(Stored records)

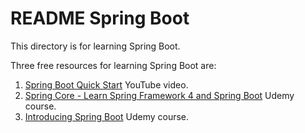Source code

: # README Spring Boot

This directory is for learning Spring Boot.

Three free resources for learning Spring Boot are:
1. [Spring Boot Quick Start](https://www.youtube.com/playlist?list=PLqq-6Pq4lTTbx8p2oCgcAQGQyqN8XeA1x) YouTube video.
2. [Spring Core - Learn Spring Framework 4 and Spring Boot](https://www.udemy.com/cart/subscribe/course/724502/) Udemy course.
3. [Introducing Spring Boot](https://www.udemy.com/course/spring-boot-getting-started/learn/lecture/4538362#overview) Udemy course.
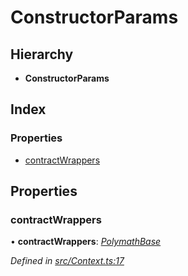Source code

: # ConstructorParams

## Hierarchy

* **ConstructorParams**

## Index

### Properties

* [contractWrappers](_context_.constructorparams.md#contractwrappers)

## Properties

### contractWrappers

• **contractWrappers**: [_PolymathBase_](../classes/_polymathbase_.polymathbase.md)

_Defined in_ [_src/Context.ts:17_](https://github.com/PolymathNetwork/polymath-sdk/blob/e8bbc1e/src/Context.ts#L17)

■ Work instructions: What is needed here is an exact copy of every record, with the pictures left out.

■ Expected output:
Source code

: # README Spring Boot

This directory is for learning Spring Boot.

Three free resources for learning Spring Boot are:
1. [Spring Boot Quick Start](https://www.youtube.com/playlist?list=PLqq-6Pq4lTTbx8p2oCgcAQGQyqN8XeA1x) YouTube video.
2. [Spring Core - Learn Spring Framework 4 and Spring Boot](https://www.udemy.com/cart/subscribe/course/724502/) Udemy course.
3. [Introducing Spring Boot](https://www.udemy.com/course/spring-boot-getting-started/learn/lecture/4538362#overview) Udemy course.
Source code

: # ConstructorParams

## Hierarchy

* **ConstructorParams**

## Index

### Properties

* [contractWrappers](_context_.constructorparams.md#contractwrappers)

## Properties

### contractWrappers

• **contractWrappers**: [_PolymathBase_](../classes/_polymathbase_.polymathbase.md)

_Defined in_ [_src/Context.ts:17_](https://github.com/PolymathNetwork/polymath-sdk/blob/e8bbc1e/src/Context.ts#L17)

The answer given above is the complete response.